Filipino Immigrants to US in the 1930's
In the early 1930's Macrine's uncle immigrated to the US. Although he had an engineering degree, the only job he was accepted to do was either a waiter or a dishwasher. He was not also allowed to date a Caucasian woman. In the late 1930's he came back to the Philippines, married Macrine's aunt and later become Governor of the province of Marinduque. He did feel the anti-filipino or anti-asian discriminatory practices of those times.
FILIPINO-AMERICAN HISTORICAL TIMELINE DETAILS (1930 to 1939)
1930: ANTI FILIPINO RIOTS
Anti-Filipino riot occurred in Watsonville, California and in Kent Washington. The five days of the Watsonville riots, throwing two counties into turmoil and spreading fear and hatred throughout the state, had a profound impact on California's attitude toward imported Asian labor. As a result, Filipino immigration plummeted, and while they remained a significant part of the labor in the fields, they began to be replaced by Mexicans. The Japanese American Citizens League's first national convention was held in Seattle on August 29.
1930:AGRICULTURAL WORKERS LEAGUE
The struggle for better working conditions was given a decided boost when a group of Filipino farm workers organized the Agricultural Workers League in 1930. The organization was set up to initiate large-scale unionization of Filipino workers and threaten field owners with the real possibility of paralyzing strikes. With the seeds planted, unionization moved forward. In 1933 Rufo Canete and other Filipino labor leaders met in Salinas and formed the Filipino Labor Union (FLU). Largely as a result of grower recruiting in the Philippines and Hawaii, where thousands of young Filipinos worked in the sugar fields, the California Filipino population grew from only five in 1900 to over 30,000 by 1930, when Filipino workers made up nearly 15 percent of all California agricultural workers.

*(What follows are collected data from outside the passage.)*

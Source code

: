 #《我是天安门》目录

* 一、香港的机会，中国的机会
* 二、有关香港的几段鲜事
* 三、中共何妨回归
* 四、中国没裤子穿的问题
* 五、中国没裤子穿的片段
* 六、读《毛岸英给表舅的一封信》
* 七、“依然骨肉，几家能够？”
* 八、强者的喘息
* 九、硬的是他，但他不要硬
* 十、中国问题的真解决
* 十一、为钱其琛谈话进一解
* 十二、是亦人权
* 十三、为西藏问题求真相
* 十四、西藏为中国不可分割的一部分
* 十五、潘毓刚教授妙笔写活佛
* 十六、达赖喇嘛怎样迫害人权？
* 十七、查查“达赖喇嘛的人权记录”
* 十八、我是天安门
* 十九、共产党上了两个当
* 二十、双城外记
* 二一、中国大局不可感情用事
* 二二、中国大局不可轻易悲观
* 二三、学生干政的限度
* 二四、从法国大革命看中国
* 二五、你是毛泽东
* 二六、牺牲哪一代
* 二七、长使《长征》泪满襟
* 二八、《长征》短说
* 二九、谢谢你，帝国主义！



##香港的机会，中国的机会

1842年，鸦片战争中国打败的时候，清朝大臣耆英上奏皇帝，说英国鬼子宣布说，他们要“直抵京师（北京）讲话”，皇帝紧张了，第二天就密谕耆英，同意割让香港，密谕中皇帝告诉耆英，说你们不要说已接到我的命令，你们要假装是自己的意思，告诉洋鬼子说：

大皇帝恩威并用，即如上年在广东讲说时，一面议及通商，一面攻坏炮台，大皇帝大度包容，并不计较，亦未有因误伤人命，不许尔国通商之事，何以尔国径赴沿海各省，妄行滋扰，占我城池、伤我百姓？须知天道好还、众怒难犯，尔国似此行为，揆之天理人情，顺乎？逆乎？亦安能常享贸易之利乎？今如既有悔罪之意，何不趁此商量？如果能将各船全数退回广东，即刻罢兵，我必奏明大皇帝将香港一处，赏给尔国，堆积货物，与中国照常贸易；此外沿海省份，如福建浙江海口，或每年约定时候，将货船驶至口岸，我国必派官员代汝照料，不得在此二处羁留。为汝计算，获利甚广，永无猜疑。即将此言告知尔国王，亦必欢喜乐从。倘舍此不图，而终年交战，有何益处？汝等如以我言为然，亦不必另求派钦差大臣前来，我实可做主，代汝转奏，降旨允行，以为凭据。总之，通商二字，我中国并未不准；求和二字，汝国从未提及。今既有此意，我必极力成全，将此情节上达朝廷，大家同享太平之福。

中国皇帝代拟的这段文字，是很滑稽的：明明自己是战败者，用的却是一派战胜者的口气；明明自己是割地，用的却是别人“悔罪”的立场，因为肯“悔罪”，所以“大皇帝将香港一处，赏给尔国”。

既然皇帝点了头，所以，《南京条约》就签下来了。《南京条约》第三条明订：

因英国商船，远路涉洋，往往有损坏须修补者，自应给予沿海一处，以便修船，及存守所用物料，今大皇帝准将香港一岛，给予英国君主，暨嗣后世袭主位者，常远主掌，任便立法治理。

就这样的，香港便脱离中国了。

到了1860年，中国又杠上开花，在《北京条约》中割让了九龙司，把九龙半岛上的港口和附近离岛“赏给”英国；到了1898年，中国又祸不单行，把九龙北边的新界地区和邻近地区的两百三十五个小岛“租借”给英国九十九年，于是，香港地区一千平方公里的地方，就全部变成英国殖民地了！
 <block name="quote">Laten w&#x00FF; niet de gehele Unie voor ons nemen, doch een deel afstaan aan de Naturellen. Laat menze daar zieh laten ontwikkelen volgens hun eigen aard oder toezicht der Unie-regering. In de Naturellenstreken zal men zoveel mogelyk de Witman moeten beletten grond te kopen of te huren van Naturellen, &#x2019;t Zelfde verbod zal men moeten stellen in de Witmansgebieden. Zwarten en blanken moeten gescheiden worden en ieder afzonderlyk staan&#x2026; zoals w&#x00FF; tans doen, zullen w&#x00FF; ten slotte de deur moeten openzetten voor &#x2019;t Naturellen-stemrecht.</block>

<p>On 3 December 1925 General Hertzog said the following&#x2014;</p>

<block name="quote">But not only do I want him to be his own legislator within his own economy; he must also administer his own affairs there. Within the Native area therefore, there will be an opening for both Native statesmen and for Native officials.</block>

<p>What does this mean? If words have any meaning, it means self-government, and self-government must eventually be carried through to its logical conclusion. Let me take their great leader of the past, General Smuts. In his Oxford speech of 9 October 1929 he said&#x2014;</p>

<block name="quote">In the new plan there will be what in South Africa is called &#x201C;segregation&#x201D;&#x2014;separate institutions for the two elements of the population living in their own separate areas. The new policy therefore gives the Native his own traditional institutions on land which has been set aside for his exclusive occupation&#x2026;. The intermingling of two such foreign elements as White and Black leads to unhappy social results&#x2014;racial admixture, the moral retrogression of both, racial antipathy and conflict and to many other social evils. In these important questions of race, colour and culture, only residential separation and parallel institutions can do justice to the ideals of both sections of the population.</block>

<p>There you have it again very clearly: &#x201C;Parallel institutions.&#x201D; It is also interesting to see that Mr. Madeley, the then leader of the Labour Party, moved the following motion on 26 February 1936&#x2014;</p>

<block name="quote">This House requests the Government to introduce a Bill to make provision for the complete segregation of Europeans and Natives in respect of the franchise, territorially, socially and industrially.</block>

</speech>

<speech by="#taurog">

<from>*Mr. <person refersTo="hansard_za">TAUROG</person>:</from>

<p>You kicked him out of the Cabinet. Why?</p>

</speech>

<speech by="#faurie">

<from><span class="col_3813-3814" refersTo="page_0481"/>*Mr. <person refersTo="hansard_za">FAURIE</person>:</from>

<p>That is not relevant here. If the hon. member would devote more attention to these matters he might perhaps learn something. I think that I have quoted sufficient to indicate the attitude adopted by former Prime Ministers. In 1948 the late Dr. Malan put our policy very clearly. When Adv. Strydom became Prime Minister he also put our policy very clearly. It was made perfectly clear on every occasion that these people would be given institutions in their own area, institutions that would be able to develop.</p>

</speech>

1930: FILIPINOS IN ALASKAN CANNERIES
Nearly 3000 Filipinos were working in the Alaskan canneries.
1933: FILIPINO LABOR UNION AND JOURNAL IS FORMED
The Filipino Labor Union, founded in 1933, organized the Salinas Lettuce Strike. Filipino Agricultural Workers Union publishes the Filipino Journal. Some of these men formed the first Filipino-led union ever organized in the United States: the Cannery Workers’ and Farm Labors’ Union Local 18257. Based in Seattle, it was organized by "Alaskeros" who worked in the Alaska salmon canneries each summer and in the harvest fields of Washington, Oregon, and California in the other seasons. The union was in its shaky beginnings when two of its founders were murdered. Yet, although its leaders were dead, the union would not die. Instead in the next few years, it grew stronger, becoming effective up and down the West Coast.
This paper investigates the early history of the Cannery Workers’ and Farm Laborers' Union and the sense of pride and fraternity within the Alaskero brotherhood that made the union possible. Much of the credit has to be given to the Filipino community. The workers believed in community and unity. The Cannery Workers’ and Farmers’ Union’s motto was "Unity is Strength." This motto and spirit kept the union together after the death of its founders, Virgil S. Duyungan and Aurelio Simon. The union elected a new president and soon emerged stronger than before. The camaraderie and fraternity within this group of men helped them build a successful union, one of the first lasting organizations led by Asian American workers.
1933: FILIPINOS INELIGIBLE FOR CITIZENSHIP
Filipinos are ruled ineligible for citizenship and therefore are barred from immigrating to the US.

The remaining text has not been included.